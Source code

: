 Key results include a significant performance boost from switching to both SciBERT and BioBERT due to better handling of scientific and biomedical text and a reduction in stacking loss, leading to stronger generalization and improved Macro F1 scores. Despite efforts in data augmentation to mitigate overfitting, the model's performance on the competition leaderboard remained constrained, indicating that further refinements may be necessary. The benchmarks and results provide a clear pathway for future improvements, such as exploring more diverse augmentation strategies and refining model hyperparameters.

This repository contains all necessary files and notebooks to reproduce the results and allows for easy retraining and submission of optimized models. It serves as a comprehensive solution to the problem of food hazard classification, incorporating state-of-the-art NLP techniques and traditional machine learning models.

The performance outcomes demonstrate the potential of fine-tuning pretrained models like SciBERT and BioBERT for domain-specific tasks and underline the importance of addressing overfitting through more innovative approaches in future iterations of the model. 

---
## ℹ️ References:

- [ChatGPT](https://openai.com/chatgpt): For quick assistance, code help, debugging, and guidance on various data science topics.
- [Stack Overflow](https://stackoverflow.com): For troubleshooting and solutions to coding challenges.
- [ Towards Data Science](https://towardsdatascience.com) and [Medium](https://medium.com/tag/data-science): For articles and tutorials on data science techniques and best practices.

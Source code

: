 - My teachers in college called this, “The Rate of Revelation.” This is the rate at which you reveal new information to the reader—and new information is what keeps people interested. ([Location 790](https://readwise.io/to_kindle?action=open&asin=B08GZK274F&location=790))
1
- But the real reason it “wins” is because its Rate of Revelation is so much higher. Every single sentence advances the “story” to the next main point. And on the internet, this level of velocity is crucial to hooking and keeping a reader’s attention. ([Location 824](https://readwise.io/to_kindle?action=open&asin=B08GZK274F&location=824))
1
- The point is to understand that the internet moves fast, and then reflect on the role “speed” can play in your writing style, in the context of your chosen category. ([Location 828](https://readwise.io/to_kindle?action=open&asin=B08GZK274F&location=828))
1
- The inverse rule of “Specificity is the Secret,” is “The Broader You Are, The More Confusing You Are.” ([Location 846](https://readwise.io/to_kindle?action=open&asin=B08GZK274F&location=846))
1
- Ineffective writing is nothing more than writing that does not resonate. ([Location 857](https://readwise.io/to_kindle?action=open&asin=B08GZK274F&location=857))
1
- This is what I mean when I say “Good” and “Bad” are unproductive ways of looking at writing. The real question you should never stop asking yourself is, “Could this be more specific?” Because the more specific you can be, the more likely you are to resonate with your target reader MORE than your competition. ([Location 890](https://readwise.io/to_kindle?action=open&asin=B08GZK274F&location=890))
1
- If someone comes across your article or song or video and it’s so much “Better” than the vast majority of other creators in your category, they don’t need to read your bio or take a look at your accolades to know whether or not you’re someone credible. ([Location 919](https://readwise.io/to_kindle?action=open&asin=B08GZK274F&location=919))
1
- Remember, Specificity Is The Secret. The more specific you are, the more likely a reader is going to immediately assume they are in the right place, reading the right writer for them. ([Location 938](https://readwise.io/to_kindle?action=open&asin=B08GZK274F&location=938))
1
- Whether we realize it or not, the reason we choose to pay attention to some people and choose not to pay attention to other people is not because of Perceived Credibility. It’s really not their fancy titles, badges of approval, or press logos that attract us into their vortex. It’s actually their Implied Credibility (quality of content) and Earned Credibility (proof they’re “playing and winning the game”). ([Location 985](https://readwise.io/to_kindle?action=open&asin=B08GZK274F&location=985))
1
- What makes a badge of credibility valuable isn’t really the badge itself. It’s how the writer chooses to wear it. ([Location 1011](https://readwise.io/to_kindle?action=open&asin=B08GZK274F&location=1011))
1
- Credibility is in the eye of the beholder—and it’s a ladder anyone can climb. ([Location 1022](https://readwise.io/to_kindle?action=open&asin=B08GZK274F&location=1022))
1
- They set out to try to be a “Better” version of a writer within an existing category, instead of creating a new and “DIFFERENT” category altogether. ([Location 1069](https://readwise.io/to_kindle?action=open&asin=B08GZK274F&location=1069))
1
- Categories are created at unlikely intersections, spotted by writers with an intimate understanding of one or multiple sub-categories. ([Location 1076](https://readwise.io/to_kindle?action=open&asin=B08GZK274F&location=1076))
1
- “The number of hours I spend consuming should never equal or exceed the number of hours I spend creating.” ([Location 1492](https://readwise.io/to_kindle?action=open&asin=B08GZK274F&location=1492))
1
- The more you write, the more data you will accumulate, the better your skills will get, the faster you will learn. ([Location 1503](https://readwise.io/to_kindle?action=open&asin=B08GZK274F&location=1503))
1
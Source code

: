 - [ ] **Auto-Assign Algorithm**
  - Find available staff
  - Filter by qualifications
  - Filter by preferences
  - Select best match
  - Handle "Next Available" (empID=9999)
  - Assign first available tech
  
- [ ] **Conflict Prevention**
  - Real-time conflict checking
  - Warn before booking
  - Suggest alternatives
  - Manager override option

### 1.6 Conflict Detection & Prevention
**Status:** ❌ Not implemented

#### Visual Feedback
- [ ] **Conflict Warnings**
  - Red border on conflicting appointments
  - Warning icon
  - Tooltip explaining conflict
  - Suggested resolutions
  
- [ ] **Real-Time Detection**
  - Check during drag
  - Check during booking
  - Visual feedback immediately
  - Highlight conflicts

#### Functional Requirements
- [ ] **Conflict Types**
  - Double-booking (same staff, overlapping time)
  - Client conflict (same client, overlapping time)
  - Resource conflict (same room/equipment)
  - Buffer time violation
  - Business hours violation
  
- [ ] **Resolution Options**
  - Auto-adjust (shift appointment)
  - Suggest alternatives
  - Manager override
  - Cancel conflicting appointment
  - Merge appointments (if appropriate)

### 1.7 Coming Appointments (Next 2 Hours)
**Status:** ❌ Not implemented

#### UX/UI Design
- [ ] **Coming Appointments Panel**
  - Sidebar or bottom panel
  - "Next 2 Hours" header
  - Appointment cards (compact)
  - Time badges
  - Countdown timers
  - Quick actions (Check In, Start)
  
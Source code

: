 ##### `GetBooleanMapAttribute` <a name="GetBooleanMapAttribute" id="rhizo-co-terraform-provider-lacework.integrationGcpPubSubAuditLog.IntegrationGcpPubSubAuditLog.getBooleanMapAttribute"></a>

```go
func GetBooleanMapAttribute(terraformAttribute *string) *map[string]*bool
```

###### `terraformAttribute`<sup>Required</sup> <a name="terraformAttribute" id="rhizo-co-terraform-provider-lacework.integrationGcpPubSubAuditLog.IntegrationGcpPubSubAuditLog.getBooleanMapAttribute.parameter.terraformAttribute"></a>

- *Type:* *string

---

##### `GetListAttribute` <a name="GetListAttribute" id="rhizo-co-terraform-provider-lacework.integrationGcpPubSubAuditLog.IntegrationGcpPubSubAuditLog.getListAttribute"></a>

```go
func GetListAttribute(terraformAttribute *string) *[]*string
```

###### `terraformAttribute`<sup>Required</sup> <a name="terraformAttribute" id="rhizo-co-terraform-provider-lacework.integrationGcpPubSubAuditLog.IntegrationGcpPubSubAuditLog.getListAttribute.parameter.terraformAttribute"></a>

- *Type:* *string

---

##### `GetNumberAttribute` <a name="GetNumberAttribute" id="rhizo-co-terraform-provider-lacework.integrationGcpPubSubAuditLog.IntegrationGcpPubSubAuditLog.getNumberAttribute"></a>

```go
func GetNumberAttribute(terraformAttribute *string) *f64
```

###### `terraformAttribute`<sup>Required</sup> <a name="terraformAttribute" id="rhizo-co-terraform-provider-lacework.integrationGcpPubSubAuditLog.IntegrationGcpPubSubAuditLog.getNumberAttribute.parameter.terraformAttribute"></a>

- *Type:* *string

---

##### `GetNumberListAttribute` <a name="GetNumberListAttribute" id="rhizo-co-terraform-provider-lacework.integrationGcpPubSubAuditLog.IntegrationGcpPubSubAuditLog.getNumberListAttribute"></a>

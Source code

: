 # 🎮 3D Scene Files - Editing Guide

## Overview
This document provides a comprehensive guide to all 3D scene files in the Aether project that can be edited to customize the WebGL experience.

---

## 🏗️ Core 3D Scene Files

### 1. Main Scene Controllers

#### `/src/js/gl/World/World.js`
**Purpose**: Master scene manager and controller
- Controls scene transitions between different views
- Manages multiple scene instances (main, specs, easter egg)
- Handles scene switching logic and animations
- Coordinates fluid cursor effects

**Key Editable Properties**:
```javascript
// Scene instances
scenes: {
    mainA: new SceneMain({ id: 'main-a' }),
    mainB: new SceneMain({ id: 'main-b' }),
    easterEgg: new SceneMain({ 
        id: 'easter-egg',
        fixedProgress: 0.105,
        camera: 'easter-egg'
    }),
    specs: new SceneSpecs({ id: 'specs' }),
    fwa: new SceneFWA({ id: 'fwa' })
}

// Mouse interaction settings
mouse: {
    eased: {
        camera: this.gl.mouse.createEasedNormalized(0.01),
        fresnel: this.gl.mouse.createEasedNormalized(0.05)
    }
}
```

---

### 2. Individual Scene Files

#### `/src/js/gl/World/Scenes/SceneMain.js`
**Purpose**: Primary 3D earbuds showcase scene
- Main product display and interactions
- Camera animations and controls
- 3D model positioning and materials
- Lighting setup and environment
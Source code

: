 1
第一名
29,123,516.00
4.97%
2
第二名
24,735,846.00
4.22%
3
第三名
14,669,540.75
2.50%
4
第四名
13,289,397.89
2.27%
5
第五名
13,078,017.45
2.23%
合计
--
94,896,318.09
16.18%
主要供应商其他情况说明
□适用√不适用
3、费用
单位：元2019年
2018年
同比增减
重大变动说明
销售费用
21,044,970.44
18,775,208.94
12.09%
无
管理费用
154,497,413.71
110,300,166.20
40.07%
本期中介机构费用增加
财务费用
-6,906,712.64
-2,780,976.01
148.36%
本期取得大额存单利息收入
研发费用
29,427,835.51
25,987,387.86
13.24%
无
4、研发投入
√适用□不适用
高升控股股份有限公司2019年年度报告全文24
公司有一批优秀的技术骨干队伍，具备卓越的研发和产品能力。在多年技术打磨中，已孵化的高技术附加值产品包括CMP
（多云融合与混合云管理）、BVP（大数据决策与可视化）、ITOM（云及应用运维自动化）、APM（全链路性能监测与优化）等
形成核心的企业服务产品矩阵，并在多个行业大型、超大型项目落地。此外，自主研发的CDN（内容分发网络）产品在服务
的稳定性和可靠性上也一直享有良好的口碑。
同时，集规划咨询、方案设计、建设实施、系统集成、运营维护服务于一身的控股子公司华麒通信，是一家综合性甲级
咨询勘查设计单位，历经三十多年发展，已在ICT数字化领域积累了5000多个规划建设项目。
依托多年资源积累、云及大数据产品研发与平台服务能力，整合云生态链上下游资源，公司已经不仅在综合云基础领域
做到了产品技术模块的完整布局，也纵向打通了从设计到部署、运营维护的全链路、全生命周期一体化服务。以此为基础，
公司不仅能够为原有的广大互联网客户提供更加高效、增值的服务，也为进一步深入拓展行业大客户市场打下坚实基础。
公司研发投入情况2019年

^^^^

### What this task involves
Every line above with the string "Prevention" in it needs to be copied.

### Answer space
- [ ] **Conflict Prevention**
### 1.6 Conflict Detection & Prevention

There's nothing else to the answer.